Return the lines that run from the beginning of the entries to the line holding "3. [Test Scenarios](#test-scenarios)", inclusive, and drop the pictures.
START Task inputs
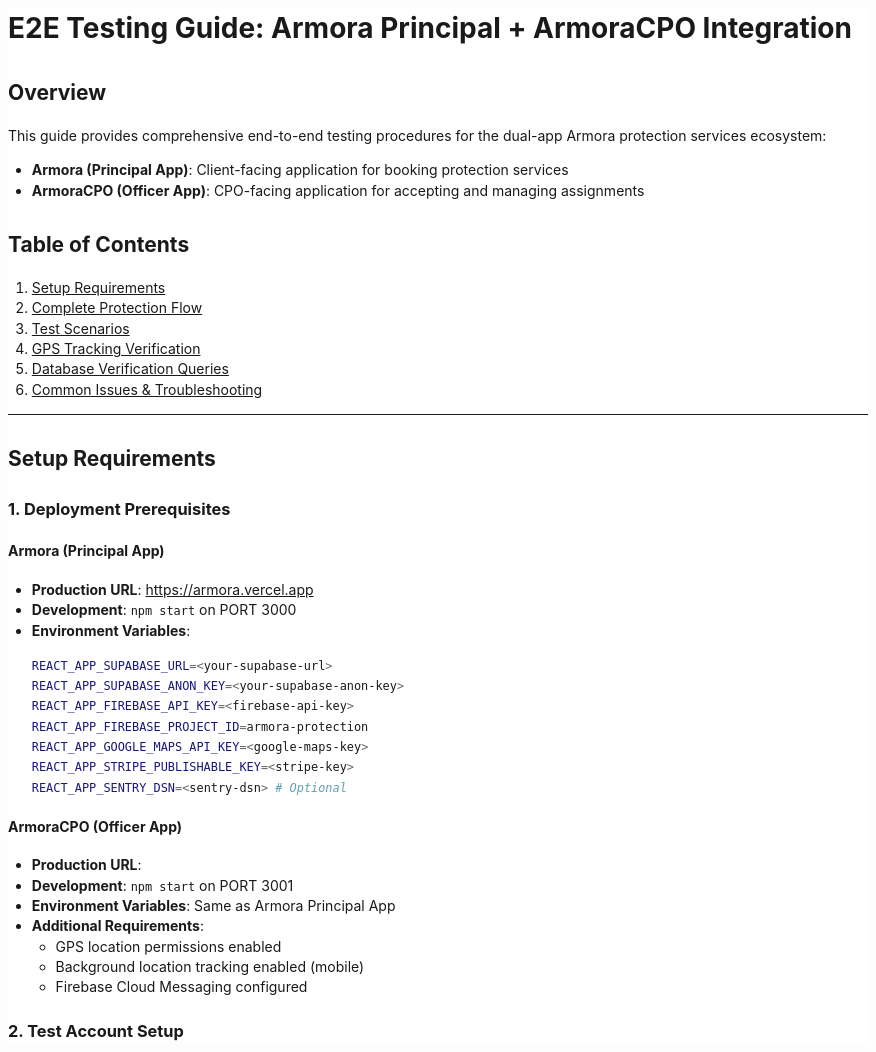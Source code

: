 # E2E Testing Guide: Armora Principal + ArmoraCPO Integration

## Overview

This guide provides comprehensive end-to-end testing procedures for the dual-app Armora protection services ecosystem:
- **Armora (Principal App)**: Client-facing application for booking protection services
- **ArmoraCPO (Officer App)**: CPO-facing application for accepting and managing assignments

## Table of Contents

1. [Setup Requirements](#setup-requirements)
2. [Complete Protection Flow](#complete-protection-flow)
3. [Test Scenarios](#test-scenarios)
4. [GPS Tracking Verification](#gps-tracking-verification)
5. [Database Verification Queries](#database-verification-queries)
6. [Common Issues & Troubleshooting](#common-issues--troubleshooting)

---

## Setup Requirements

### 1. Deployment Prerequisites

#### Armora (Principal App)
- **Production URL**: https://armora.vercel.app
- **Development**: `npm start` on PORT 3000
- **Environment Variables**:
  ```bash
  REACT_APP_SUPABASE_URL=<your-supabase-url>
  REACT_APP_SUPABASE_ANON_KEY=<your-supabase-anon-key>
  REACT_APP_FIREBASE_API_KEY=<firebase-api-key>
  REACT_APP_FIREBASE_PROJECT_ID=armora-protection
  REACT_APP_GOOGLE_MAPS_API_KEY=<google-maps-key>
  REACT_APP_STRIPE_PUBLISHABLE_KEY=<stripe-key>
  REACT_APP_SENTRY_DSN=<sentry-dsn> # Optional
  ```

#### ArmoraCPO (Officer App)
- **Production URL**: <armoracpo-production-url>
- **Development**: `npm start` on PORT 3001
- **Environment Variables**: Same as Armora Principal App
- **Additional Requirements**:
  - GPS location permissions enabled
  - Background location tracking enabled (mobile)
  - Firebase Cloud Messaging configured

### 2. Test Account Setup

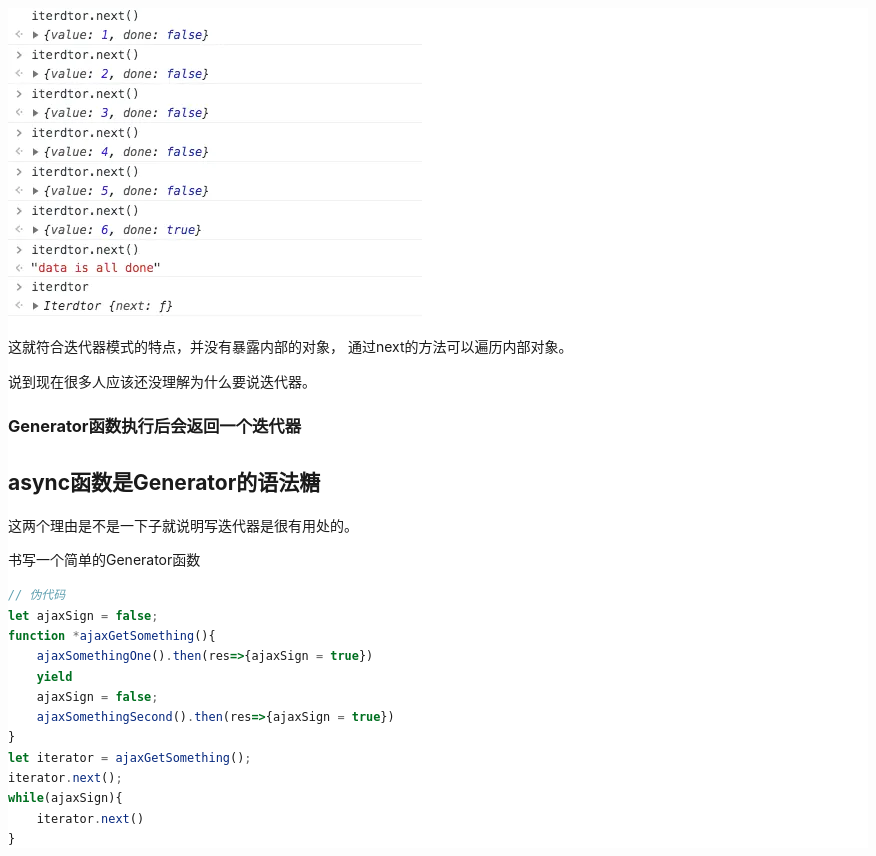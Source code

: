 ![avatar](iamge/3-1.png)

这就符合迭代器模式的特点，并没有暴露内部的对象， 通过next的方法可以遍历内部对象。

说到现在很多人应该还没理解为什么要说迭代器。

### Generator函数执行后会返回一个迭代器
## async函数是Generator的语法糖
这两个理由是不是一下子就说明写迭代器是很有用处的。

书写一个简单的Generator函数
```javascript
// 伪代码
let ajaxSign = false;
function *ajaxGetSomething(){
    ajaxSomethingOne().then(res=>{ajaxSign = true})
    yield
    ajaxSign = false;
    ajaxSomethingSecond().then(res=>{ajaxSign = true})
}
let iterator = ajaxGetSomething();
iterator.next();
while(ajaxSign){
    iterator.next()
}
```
END Task inputs
_Solution below:_
Source code

: # E2E Testing Guide: Armora Principal + ArmoraCPO Integration

## Overview

This guide provides comprehensive end-to-end testing procedures for the dual-app Armora protection services ecosystem:
- **Armora (Principal App)**: Client-facing application for booking protection services
- **ArmoraCPO (Officer App)**: CPO-facing application for accepting and managing assignments

## Table of Contents

1. [Setup Requirements](#setup-requirements)
2. [Complete Protection Flow](#complete-protection-flow)
3. [Test Scenarios](#test-scenarios)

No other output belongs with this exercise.